**TASK**. From the line containing "ES6引入了Object.i" onward, every line of the entries is to be set down exactly, the last line included.

━━━━━━━━━━━━━━━━━━━━━━━━━━━━━━

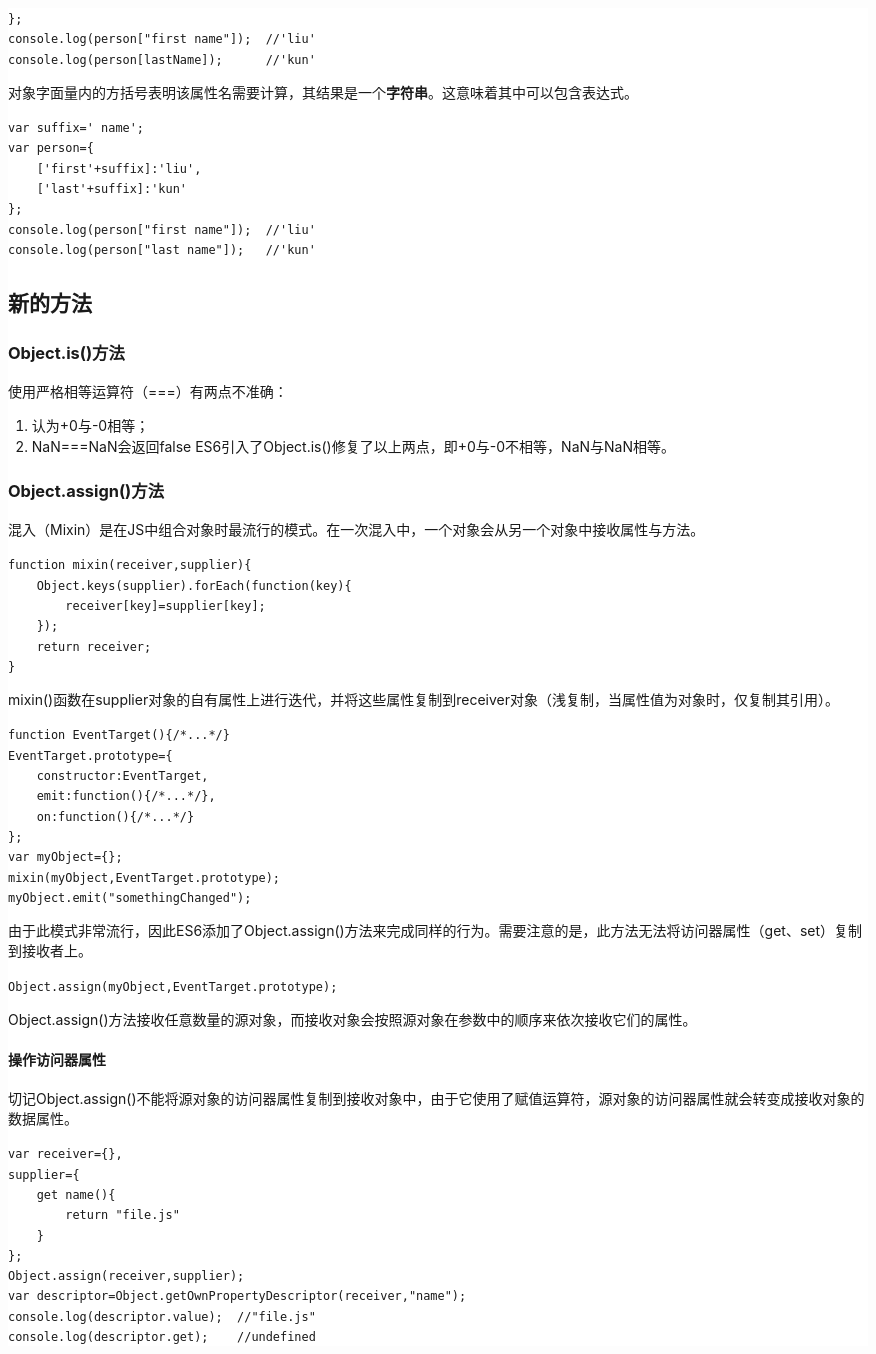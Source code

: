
 ```
};
console.log(person["first name"]);	//'liu'
console.log(person[lastName]);		//'kun'
```
对象字面量内的方括号表明该属性名需要计算，其结果是一个**字符串**。这意味着其中可以包含表达式。
```
var suffix=' name';
var person={
	['first'+suffix]:'liu',
	['last'+suffix]:'kun'
};
console.log(person["first name"]);	//'liu'
console.log(person["last name"]);	//'kun'
```
## 新的方法
### Object.is()方法
使用严格相等运算符（===）有两点不准确：
1. 认为+0与-0相等；
2. NaN===NaN会返回false
ES6引入了Object.is()修复了以上两点，即+0与-0不相等，NaN与NaN相等。

### Object.assign()方法
混入（Mixin）是在JS中组合对象时最流行的模式。在一次混入中，一个对象会从另一个对象中接收属性与方法。
```
function mixin(receiver,supplier){
	Object.keys(supplier).forEach(function(key){
		receiver[key]=supplier[key];
	});
	return receiver;
}
```
mixin()函数在supplier对象的自有属性上进行迭代，并将这些属性复制到receiver对象（浅复制，当属性值为对象时，仅复制其引用）。
```
function EventTarget(){/*...*/}
EventTarget.prototype={
	constructor:EventTarget,
	emit:function(){/*...*/},
	on:function(){/*...*/}
};
var myObject={};
mixin(myObject,EventTarget.prototype);
myObject.emit("somethingChanged");
```
由于此模式非常流行，因此ES6添加了Object.assign()方法来完成同样的行为。需要注意的是，此方法无法将访问器属性（get、set）复制到接收者上。
```
Object.assign(myObject,EventTarget.prototype);
```
Object.assign()方法接收任意数量的源对象，而接收对象会按照源对象在参数中的顺序来依次接收它们的属性。
#### 操作访问器属性
切记Object.assign()不能将源对象的访问器属性复制到接收对象中，由于它使用了赋值运算符，源对象的访问器属性就会转变成接收对象的数据属性。
```
var receiver={},
supplier={
	get name(){
		return "file.js"
	}
};
Object.assign(receiver,supplier);
var descriptor=Object.getOwnPropertyDescriptor(receiver,"name");
console.log(descriptor.value);	//"file.js"
console.log(descriptor.get);	//undefined
```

━━━━━━━━━━━━━━━━━━━━━━━━━━━━━━

**TASK RESPONSE**.
ES6引入了Object.is()修复了以上两点，即+0与-0不相等，NaN与NaN相等。

### Object.assign()方法
混入（Mixin）是在JS中组合对象时最流行的模式。在一次混入中，一个对象会从另一个对象中接收属性与方法。
```
function mixin(receiver,supplier){
	Object.keys(supplier).forEach(function(key){
		receiver[key]=supplier[key];
	});
	return receiver;
}
```
mixin()函数在supplier对象的自有属性上进行迭代，并将这些属性复制到receiver对象（浅复制，当属性值为对象时，仅复制其引用）。
```
function EventTarget(){/*...*/}
EventTarget.prototype={
	constructor:EventTarget,
	emit:function(){/*...*/},
	on:function(){/*...*/}
};
var myObject={};
mixin(myObject,EventTarget.prototype);
myObject.emit("somethingChanged");
```
由于此模式非常流行，因此ES6添加了Object.assign()方法来完成同样的行为。需要注意的是，此方法无法将访问器属性（get、set）复制到接收者上。
```
Object.assign(myObject,EventTarget.prototype);
```
Object.assign()方法接收任意数量的源对象，而接收对象会按照源对象在参数中的顺序来依次接收它们的属性。
#### 操作访问器属性
切记Object.assign()不能将源对象的访问器属性复制到接收对象中，由于它使用了赋值运算符，源对象的访问器属性就会转变成接收对象的数据属性。
```
var receiver={},
supplier={
	get name(){
		return "file.js"
	}
};
Object.assign(receiver,supplier);
var descriptor=Object.getOwnPropertyDescriptor(receiver,"name");
console.log(descriptor.value);	//"file.js"
console.log(descriptor.get);	//undefined
```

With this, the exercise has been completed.